Jakarta, IDN Times - Kasus kekerasan seksual yang marak terjadi belakangan ini, termasuk kasus fetish kain jarik, memperkuat pentingnya pemerintah dan DPR segera menyelesaikan Rancangan Undang-Undang Penghapusan Kekerasan Seksual (RUU PKS), agar menjadi undang-undang.
Ketua Presidium Kaukus Perempuan Parlemen Republik Indonesia (KPP RI) Diah Pitaloka mengatakan, salah satu alasan pembahasan RUU PKS mandek, karena perdebatan mengenai hasrat seksual. Dalam perdebatan itu, hasrat seksual didorong tak boleh masuk ke dalam definisi kekerasan seksual.
Namun, kejadian terakhir adalah terjadi praktik fetish kain jarik, di mana terduga pelaku menemukan fantasi seksualnya dengan memanipulasi dan memaksa korban dibungkus kain jarik. Maka "hasrat seksual" dalam definisi kekerasan seksual pun menjadi jelas wujudnya.

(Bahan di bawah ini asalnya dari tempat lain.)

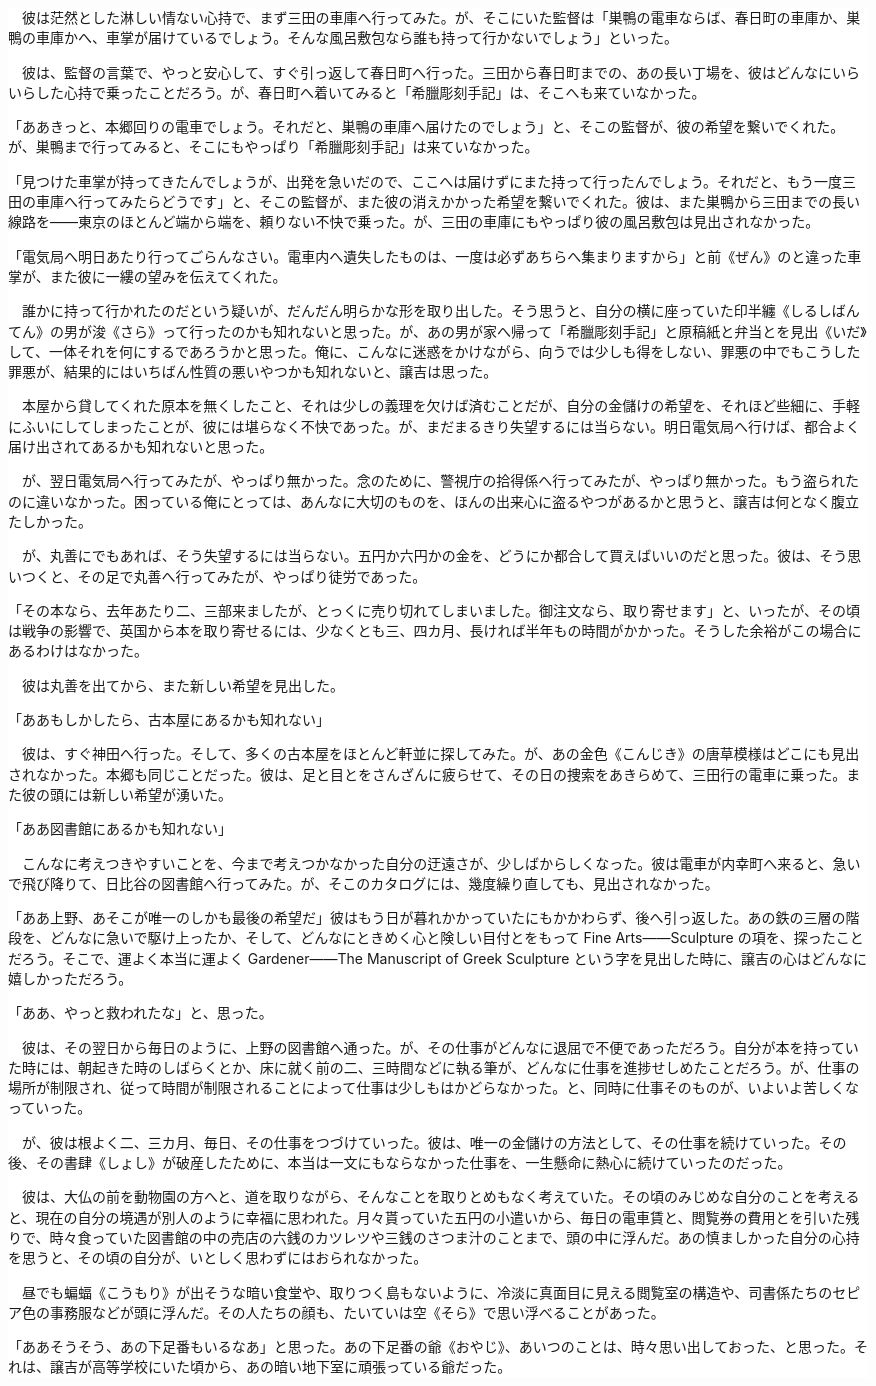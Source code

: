 　彼は茫然とした淋しい情ない心持で、まず三田の車庫へ行ってみた。が、そこにいた監督は「巣鴨の電車ならば、春日町の車庫か、巣鴨の車庫かへ、車掌が届けているでしょう。そんな風呂敷包なら誰も持って行かないでしょう」といった。

　彼は、監督の言葉で、やっと安心して、すぐ引っ返して春日町へ行った。三田から春日町までの、あの長い丁場を、彼はどんなにいらいらした心持で乗ったことだろう。が、春日町へ着いてみると「希臘彫刻手記」は、そこへも来ていなかった。

「ああきっと、本郷回りの電車でしょう。それだと、巣鴨の車庫へ届けたのでしょう」と、そこの監督が、彼の希望を繋いでくれた。が、巣鴨まで行ってみると、そこにもやっぱり「希臘彫刻手記」は来ていなかった。

「見つけた車掌が持ってきたんでしょうが、出発を急いだので、ここへは届けずにまた持って行ったんでしょう。それだと、もう一度三田の車庫へ行ってみたらどうです」と、そこの監督が、また彼の消えかかった希望を繋いでくれた。彼は、また巣鴨から三田までの長い線路を――東京のほとんど端から端を、頼りない不快で乗った。が、三田の車庫にもやっぱり彼の風呂敷包は見出されなかった。

「電気局へ明日あたり行ってごらんなさい。電車内へ遺失したものは、一度は必ずあちらへ集まりますから」と前《ぜん》のと違った車掌が、また彼に一縷の望みを伝えてくれた。

　誰かに持って行かれたのだという疑いが、だんだん明らかな形を取り出した。そう思うと、自分の横に座っていた印半纏《しるしばんてん》の男が浚《さら》って行ったのかも知れないと思った。が、あの男が家へ帰って「希臘彫刻手記」と原稿紙と弁当とを見出《いだ》して、一体それを何にするであろうかと思った。俺に、こんなに迷惑をかけながら、向うでは少しも得をしない、罪悪の中でもこうした罪悪が、結果的にはいちばん性質の悪いやつかも知れないと、譲吉は思った。

　本屋から貸してくれた原本を無くしたこと、それは少しの義理を欠けば済むことだが、自分の金儲けの希望を、それほど些細に、手軽にふいにしてしまったことが、彼には堪らなく不快であった。が、まだまるきり失望するには当らない。明日電気局へ行けば、都合よく届け出されてあるかも知れないと思った。

　が、翌日電気局へ行ってみたが、やっぱり無かった。念のために、警視庁の拾得係へ行ってみたが、やっぱり無かった。もう盗られたのに違いなかった。困っている俺にとっては、あんなに大切のものを、ほんの出来心に盗るやつがあるかと思うと、譲吉は何となく腹立たしかった。

　が、丸善にでもあれば、そう失望するには当らない。五円か六円かの金を、どうにか都合して買えばいいのだと思った。彼は、そう思いつくと、その足で丸善へ行ってみたが、やっぱり徒労であった。

「その本なら、去年あたり二、三部来ましたが、とっくに売り切れてしまいました。御注文なら、取り寄せます」と、いったが、その頃は戦争の影響で、英国から本を取り寄せるには、少なくとも三、四カ月、長ければ半年もの時間がかかった。そうした余裕がこの場合にあるわけはなかった。

　彼は丸善を出てから、また新しい希望を見出した。

「ああもしかしたら、古本屋にあるかも知れない」

　彼は、すぐ神田へ行った。そして、多くの古本屋をほとんど軒並に探してみた。が、あの金色《こんじき》の唐草模様はどこにも見出されなかった。本郷も同じことだった。彼は、足と目とをさんざんに疲らせて、その日の捜索をあきらめて、三田行の電車に乗った。また彼の頭には新しい希望が湧いた。

「ああ図書館にあるかも知れない」

　こんなに考えつきやすいことを、今まで考えつかなかった自分の迂遠さが、少しばからしくなった。彼は電車が内幸町へ来ると、急いで飛び降りて、日比谷の図書館へ行ってみた。が、そこのカタログには、幾度繰り直しても、見出されなかった。

「ああ上野、あそこが唯一のしかも最後の希望だ」彼はもう日が暮れかかっていたにもかかわらず、後へ引っ返した。あの鉄の三層の階段を、どんなに急いで駆け上ったか、そして、どんなにときめく心と険しい目付とをもって Fine Arts――Sculpture の項を、探ったことだろう。そこで、運よく本当に運よく Gardener――The Manuscript of Greek Sculpture という字を見出した時に、譲吉の心はどんなに嬉しかっただろう。

「ああ、やっと救われたな」と、思った。

　彼は、その翌日から毎日のように、上野の図書館へ通った。が、その仕事がどんなに退屈で不便であっただろう。自分が本を持っていた時には、朝起きた時のしばらくとか、床に就く前の二、三時間などに執る筆が、どんなに仕事を進捗せしめたことだろう。が、仕事の場所が制限され、従って時間が制限されることによって仕事は少しもはかどらなかった。と、同時に仕事そのものが、いよいよ苦しくなっていった。

　が、彼は根よく二、三カ月、毎日、その仕事をつづけていった。彼は、唯一の金儲けの方法として、その仕事を続けていった。その後、その書肆《しょし》が破産したために、本当は一文にもならなかった仕事を、一生懸命に熱心に続けていったのだった。

　彼は、大仏の前を動物園の方へと、道を取りながら、そんなことを取りとめもなく考えていた。その頃のみじめな自分のことを考えると、現在の自分の境遇が別人のように幸福に思われた。月々貰っていた五円の小遣いから、毎日の電車賃と、閲覧券の費用とを引いた残りで、時々食っていた図書館の中の売店の六銭のカツレツや三銭のさつま汁のことまで、頭の中に浮んだ。あの慎ましかった自分の心持を思うと、その頃の自分が、いとしく思わずにはおられなかった。

　昼でも蝙蝠《こうもり》が出そうな暗い食堂や、取りつく島もないように、冷淡に真面目に見える閲覧室の構造や、司書係たちのセピア色の事務服などが頭に浮んだ。その人たちの顔も、たいていは空《そら》で思い浮べることがあった。

「ああそうそう、あの下足番もいるなあ」と思った。あの下足番の爺《おやじ》、あいつのことは、時々思い出しておった、と思った。それは、譲吉が高等学校にいた頃から、あの暗い地下室に頑張っている爺だった。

"Tadinya dalam pembahasan RUU Kekerasan Seksual, hasrat seksual dipertanyakan dengan sangat keras. Maksud hasrat seksual itu apa? Jadi begitu ada kasus fetish ini, kita bisa menerjemahkan kenapa hasrat seksual masuk dalam definisi kekerasan seksual," kata Anggota Komisi VIII itu, dalam webinar bertema Urgensi UU Penghapusan Kekerasan Seksual yang Komprehensif, Kamis (6/8/2020).